Stored items
- - -
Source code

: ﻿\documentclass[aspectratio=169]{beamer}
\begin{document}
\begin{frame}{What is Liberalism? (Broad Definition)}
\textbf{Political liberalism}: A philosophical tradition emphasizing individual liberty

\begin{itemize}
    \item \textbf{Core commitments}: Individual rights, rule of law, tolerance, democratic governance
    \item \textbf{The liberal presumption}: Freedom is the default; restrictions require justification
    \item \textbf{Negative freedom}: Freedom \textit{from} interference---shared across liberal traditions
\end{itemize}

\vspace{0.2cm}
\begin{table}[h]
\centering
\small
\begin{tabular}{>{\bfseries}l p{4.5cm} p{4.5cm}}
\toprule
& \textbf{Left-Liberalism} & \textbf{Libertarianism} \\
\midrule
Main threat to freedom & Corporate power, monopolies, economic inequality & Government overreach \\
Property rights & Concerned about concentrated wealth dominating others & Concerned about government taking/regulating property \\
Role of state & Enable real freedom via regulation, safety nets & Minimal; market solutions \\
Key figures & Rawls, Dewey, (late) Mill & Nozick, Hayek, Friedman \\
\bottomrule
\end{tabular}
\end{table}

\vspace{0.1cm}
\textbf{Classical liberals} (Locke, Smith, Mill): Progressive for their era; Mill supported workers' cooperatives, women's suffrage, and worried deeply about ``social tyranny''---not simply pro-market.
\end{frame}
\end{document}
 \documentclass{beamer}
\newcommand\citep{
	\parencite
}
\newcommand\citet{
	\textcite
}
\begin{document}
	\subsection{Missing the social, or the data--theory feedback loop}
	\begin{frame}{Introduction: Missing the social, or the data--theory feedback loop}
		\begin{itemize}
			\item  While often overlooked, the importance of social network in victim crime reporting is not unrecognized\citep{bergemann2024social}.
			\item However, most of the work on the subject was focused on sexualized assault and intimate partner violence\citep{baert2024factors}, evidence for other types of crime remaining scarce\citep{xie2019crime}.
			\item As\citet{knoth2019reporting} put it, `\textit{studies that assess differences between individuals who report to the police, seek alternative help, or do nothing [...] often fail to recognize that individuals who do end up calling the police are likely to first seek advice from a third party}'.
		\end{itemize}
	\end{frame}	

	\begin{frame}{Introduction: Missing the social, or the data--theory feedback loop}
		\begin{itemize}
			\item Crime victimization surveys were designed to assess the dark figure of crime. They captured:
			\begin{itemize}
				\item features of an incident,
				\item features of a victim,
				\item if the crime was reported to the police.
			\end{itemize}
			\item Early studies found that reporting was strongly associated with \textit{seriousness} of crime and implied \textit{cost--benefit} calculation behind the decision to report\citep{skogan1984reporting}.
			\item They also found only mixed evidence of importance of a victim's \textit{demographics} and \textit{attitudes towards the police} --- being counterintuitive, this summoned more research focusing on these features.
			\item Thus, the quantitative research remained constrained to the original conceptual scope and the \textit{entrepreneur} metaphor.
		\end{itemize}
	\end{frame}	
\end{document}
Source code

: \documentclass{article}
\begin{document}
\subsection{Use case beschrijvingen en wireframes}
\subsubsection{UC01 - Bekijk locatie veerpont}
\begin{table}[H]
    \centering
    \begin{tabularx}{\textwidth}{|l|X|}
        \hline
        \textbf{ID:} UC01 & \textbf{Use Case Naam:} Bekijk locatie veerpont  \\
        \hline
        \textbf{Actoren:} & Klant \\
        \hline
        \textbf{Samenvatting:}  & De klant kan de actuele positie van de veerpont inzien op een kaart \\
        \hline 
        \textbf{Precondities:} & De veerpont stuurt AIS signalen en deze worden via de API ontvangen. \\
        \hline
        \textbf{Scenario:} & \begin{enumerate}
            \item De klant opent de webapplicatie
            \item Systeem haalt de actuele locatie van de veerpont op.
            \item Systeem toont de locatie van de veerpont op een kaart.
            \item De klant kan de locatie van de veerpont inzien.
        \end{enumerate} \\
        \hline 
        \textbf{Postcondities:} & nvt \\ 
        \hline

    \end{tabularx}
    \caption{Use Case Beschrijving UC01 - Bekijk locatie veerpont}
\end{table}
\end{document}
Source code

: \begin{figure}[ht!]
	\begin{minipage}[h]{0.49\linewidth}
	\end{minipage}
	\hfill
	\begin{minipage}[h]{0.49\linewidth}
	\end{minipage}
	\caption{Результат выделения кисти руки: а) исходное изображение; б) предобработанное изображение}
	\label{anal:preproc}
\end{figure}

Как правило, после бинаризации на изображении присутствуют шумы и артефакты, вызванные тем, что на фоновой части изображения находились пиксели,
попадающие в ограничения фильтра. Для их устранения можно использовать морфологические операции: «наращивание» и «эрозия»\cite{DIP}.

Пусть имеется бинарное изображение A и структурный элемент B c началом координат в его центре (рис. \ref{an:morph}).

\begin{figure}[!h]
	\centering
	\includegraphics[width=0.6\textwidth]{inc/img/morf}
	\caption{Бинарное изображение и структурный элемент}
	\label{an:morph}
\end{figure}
- - -
PROBLEM TO WORK ON: Restate the records from above exactly as they read.

TASK SOLUTION:
Source code

: ﻿\documentclass[aspectratio=169]{beamer}
\begin{document}
\begin{frame}{What is Liberalism? (Broad Definition)}
\textbf{Political liberalism}: A philosophical tradition emphasizing individual liberty

\begin{itemize}
    \item \textbf{Core commitments}: Individual rights, rule of law, tolerance, democratic governance
    \item \textbf{The liberal presumption}: Freedom is the default; restrictions require justification
    \item \textbf{Negative freedom}: Freedom \textit{from} interference---shared across liberal traditions
\end{itemize}

\vspace{0.2cm}
\begin{table}[h]
\centering
\small
\begin{tabular}{>{\bfseries}l p{4.5cm} p{4.5cm}}
\toprule
& \textbf{Left-Liberalism} & \textbf{Libertarianism} \\
\midrule
Main threat to freedom & Corporate power, monopolies, economic inequality & Government overreach \\
Property rights & Concerned about concentrated wealth dominating others & Concerned about government taking/regulating property \\
Role of state & Enable real freedom via regulation, safety nets & Minimal; market solutions \\
Key figures & Rawls, Dewey, (late) Mill & Nozick, Hayek, Friedman \\
\bottomrule
\end{tabular}
\end{table}

\vspace{0.1cm}
\textbf{Classical liberals} (Locke, Smith, Mill): Progressive for their era; Mill supported workers' cooperatives, women's suffrage, and worried deeply about ``social tyranny''---not simply pro-market.
\end{frame}
\end{document}
 \documentclass{beamer}
\newcommand\citep{
	\parencite
}
\newcommand\citet{
	\textcite
}
\begin{document}
	\subsection{Missing the social, or the data--theory feedback loop}
	\begin{frame}{Introduction: Missing the social, or the data--theory feedback loop}
		\begin{itemize}
			\item  While often overlooked, the importance of social network in victim crime reporting is not unrecognized\citep{bergemann2024social}.
			\item However, most of the work on the subject was focused on sexualized assault and intimate partner violence\citep{baert2024factors}, evidence for other types of crime remaining scarce\citep{xie2019crime}.
			\item As\citet{knoth2019reporting} put it, `\textit{studies that assess differences between individuals who report to the police, seek alternative help, or do nothing [...] often fail to recognize that individuals who do end up calling the police are likely to first seek advice from a third party}'.
		\end{itemize}
	\end{frame}	

	\begin{frame}{Introduction: Missing the social, or the data--theory feedback loop}
		\begin{itemize}
			\item Crime victimization surveys were designed to assess the dark figure of crime. They captured:
			\begin{itemize}
				\item features of an incident,
				\item features of a victim,
				\item if the crime was reported to the police.
			\end{itemize}
			\item Early studies found that reporting was strongly associated with \textit{seriousness} of crime and implied \textit{cost--benefit} calculation behind the decision to report\citep{skogan1984reporting}.
			\item They also found only mixed evidence of importance of a victim's \textit{demographics} and \textit{attitudes towards the police} --- being counterintuitive, this summoned more research focusing on these features.
			\item Thus, the quantitative research remained constrained to the original conceptual scope and the \textit{entrepreneur} metaphor.
		\end{itemize}
	\end{frame}	
\end{document}
Source code

: \documentclass{article}
\begin{document}
\subsection{Use case beschrijvingen en wireframes}
\subsubsection{UC01 - Bekijk locatie veerpont}
\begin{table}[H]
    \centering
    \begin{tabularx}{\textwidth}{|l|X|}
        \hline
        \textbf{ID:} UC01 & \textbf{Use Case Naam:} Bekijk locatie veerpont  \\
        \hline
        \textbf{Actoren:} & Klant \\
        \hline
        \textbf{Samenvatting:}  & De klant kan de actuele positie van de veerpont inzien op een kaart \\
        \hline 
        \textbf{Precondities:} & De veerpont stuurt AIS signalen en deze worden via de API ontvangen. \\
        \hline
        \textbf{Scenario:} & \begin{enumerate}
            \item De klant opent de webapplicatie
            \item Systeem haalt de actuele locatie van de veerpont op.
            \item Systeem toont de locatie van de veerpont op een kaart.
            \item De klant kan de locatie van de veerpont inzien.
        \end{enumerate} \\
        \hline 
        \textbf{Postcondities:} & nvt \\ 
        \hline

    \end{tabularx}
    \caption{Use Case Beschrijving UC01 - Bekijk locatie veerpont}
\end{table}
\end{document}
Source code

: \begin{figure}[ht!]
	\begin{minipage}[h]{0.49\linewidth}
	\end{minipage}
	\hfill
	\begin{minipage}[h]{0.49\linewidth}
	\end{minipage}
	\caption{Результат выделения кисти руки: а) исходное изображение; б) предобработанное изображение}
	\label{anal:preproc}
\end{figure}

Как правило, после бинаризации на изображении присутствуют шумы и артефакты, вызванные тем, что на фоновой части изображения находились пиксели,
попадающие в ограничения фильтра. Для их устранения можно использовать морфологические операции: «наращивание» и «эрозия»\cite{DIP}.

Пусть имеется бинарное изображение A и структурный элемент B c началом координат в его центре (рис. \ref{an:morph}).

\begin{figure}[!h]
	\centering
	\includegraphics[width=0.6\textwidth]{inc/img/morf}
	\caption{Бинарное изображение и структурный элемент}
	\label{an:morph}
\end{figure}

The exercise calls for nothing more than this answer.